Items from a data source
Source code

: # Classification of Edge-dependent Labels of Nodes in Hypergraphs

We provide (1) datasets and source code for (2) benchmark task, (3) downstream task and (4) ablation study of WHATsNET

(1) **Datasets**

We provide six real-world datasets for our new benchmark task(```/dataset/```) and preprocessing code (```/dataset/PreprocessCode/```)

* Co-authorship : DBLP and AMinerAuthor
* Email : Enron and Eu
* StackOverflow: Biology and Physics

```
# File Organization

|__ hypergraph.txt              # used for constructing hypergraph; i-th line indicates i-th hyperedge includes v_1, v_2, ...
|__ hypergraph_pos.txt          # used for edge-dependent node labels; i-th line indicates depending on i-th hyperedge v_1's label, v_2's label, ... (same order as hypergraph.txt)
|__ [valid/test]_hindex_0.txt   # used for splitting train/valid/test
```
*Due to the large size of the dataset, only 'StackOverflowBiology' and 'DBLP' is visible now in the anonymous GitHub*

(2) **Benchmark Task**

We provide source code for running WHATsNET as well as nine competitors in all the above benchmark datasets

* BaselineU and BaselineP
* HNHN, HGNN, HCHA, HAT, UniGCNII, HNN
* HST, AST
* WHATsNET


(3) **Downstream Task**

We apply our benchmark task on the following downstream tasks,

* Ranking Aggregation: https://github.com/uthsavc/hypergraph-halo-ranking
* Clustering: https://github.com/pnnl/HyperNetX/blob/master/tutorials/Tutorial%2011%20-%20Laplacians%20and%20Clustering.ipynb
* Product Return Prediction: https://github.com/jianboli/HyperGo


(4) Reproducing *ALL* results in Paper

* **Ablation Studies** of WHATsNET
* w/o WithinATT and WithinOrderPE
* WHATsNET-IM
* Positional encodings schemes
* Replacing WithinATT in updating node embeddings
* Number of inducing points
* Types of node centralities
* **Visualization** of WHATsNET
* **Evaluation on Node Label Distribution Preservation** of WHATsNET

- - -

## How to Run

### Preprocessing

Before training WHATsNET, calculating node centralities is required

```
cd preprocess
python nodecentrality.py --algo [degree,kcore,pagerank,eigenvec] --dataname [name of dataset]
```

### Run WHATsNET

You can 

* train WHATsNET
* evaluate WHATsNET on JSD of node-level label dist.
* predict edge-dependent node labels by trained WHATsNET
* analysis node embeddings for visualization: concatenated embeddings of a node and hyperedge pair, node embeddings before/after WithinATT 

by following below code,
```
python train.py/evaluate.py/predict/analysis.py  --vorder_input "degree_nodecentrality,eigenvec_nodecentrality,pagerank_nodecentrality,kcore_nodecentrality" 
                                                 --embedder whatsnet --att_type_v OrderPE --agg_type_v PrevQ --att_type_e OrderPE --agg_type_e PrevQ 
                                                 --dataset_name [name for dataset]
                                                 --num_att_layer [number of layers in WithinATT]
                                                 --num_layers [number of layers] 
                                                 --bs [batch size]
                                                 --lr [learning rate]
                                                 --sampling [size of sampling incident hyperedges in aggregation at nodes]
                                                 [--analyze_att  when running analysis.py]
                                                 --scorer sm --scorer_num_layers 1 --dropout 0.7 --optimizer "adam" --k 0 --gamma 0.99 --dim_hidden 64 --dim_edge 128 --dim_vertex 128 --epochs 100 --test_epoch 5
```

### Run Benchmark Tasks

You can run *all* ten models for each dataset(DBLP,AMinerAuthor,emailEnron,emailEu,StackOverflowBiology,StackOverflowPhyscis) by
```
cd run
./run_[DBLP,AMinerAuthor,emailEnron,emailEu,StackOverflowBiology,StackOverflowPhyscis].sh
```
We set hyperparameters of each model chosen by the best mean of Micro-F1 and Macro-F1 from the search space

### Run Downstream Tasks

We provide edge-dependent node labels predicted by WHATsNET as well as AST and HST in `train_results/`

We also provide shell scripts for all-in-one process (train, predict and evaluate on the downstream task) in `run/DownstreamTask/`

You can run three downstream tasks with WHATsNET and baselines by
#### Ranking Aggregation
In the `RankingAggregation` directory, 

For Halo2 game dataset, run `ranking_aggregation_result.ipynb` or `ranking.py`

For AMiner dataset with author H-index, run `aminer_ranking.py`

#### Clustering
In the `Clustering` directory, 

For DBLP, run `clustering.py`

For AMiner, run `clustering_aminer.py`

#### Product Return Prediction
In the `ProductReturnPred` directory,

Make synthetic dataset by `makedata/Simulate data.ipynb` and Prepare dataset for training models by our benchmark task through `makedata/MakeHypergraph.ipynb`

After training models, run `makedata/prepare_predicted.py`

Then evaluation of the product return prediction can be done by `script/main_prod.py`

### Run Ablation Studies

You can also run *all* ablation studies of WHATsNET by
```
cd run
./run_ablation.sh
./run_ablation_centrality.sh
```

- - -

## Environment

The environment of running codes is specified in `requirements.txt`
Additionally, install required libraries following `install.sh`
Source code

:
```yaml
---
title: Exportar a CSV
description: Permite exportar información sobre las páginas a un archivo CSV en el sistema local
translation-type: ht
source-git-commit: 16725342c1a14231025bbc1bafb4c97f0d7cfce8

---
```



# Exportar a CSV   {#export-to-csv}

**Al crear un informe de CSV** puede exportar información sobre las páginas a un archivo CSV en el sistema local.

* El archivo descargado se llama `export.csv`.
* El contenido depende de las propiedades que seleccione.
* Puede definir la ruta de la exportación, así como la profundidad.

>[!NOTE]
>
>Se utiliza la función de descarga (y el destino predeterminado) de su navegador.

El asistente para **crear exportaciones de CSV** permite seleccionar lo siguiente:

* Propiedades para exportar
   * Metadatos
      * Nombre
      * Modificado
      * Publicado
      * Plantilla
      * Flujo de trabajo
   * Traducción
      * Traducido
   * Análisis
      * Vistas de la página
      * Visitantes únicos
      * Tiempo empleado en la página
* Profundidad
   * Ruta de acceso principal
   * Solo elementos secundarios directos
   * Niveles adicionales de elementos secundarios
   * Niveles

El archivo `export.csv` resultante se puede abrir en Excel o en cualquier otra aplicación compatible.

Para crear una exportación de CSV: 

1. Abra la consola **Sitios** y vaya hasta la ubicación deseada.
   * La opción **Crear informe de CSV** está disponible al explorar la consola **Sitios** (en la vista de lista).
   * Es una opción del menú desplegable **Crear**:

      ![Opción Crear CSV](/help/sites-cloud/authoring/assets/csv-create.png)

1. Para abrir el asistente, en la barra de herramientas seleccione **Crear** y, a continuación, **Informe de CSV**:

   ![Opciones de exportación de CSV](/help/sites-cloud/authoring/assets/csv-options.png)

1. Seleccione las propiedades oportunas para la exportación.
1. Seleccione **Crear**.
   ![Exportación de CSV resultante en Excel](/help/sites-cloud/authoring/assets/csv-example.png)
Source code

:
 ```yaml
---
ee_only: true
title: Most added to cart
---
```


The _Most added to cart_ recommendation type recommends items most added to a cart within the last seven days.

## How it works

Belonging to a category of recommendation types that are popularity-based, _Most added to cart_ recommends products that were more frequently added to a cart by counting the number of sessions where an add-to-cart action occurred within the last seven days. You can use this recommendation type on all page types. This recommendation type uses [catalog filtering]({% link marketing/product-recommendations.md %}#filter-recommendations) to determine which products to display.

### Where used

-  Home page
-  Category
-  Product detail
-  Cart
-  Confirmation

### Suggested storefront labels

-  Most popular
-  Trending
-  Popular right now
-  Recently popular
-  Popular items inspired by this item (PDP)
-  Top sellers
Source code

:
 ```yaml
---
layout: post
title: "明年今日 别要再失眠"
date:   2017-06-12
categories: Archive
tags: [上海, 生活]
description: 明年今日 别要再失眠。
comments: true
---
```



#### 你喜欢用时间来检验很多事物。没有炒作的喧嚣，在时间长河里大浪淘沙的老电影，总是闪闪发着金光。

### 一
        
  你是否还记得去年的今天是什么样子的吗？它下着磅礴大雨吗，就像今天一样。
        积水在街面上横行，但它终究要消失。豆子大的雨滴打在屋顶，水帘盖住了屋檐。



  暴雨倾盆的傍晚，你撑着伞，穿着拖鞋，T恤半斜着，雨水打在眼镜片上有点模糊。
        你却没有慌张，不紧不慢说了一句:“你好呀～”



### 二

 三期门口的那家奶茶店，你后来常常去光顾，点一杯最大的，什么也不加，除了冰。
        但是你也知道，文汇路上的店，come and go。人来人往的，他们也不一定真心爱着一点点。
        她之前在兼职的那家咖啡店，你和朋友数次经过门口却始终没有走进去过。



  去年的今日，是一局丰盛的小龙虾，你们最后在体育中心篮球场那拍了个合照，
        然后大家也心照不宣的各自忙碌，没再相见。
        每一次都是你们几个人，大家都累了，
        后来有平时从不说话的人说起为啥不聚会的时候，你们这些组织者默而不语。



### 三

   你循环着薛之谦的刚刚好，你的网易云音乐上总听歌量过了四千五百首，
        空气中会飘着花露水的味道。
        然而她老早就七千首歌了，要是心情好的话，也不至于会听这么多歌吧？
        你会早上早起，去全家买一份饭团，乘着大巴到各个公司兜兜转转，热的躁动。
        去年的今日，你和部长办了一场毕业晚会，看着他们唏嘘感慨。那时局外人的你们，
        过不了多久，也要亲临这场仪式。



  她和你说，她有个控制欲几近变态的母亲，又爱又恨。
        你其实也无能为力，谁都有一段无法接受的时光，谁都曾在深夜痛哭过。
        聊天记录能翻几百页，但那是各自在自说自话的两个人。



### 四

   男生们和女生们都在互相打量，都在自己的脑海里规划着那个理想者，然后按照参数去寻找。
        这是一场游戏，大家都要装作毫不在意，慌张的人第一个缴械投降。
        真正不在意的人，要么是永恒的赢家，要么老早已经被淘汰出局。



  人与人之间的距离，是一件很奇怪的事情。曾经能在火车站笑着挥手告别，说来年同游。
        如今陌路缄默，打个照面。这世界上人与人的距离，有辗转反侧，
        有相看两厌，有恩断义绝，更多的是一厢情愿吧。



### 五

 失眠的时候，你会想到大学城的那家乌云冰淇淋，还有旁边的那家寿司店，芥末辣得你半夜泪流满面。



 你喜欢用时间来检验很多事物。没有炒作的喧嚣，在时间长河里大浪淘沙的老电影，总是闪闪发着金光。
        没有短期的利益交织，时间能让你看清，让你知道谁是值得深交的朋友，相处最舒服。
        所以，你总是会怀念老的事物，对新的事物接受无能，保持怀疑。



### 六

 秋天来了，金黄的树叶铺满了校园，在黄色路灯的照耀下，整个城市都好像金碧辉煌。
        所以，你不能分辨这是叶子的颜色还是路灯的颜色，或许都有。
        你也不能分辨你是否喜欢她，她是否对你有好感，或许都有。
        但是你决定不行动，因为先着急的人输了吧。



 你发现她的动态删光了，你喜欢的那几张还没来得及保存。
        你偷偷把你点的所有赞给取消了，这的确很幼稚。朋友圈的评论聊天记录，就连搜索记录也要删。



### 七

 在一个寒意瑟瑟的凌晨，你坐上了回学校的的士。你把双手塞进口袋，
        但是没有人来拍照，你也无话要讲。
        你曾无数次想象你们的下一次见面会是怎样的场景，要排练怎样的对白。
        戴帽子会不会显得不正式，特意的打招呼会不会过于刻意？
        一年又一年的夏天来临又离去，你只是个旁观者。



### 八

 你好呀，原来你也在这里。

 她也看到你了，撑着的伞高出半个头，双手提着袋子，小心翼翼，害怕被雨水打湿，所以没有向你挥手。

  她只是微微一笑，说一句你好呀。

— Your task —
Take the entries above and return only the lines from the one with "你其实也无能为力，谁都有一段无法接受的时光，谁都曾在深夜痛哭过。" to the one with "但是你决定不行动，因为先着急的人输了吧。", both included, unchanged.

— Reply —
        你其实也无能为力，谁都有一段无法接受的时光，谁都曾在深夜痛哭过。
        聊天记录能翻几百页，但那是各自在自说自话的两个人。



### 四

   男生们和女生们都在互相打量，都在自己的脑海里规划着那个理想者，然后按照参数去寻找。
        这是一场游戏，大家都要装作毫不在意，慌张的人第一个缴械投降。
        真正不在意的人，要么是永恒的赢家，要么老早已经被淘汰出局。



  人与人之间的距离，是一件很奇怪的事情。曾经能在火车站笑着挥手告别，说来年同游。
        如今陌路缄默，打个照面。这世界上人与人的距离，有辗转反侧，
        有相看两厌，有恩断义绝，更多的是一厢情愿吧。



### 五

 失眠的时候，你会想到大学城的那家乌云冰淇淋，还有旁边的那家寿司店，芥末辣得你半夜泪流满面。



 你喜欢用时间来检验很多事物。没有炒作的喧嚣，在时间长河里大浪淘沙的老电影，总是闪闪发着金光。
        没有短期的利益交织，时间能让你看清，让你知道谁是值得深交的朋友，相处最舒服。
        所以，你总是会怀念老的事物，对新的事物接受无能，保持怀疑。



### 六

 秋天来了，金黄的树叶铺满了校园，在黄色路灯的照耀下，整个城市都好像金碧辉煌。
        所以，你不能分辨这是叶子的颜色还是路灯的颜色，或许都有。
        你也不能分辨你是否喜欢她，她是否对你有好感，或许都有。
        但是你决定不行动，因为先着急的人输了吧。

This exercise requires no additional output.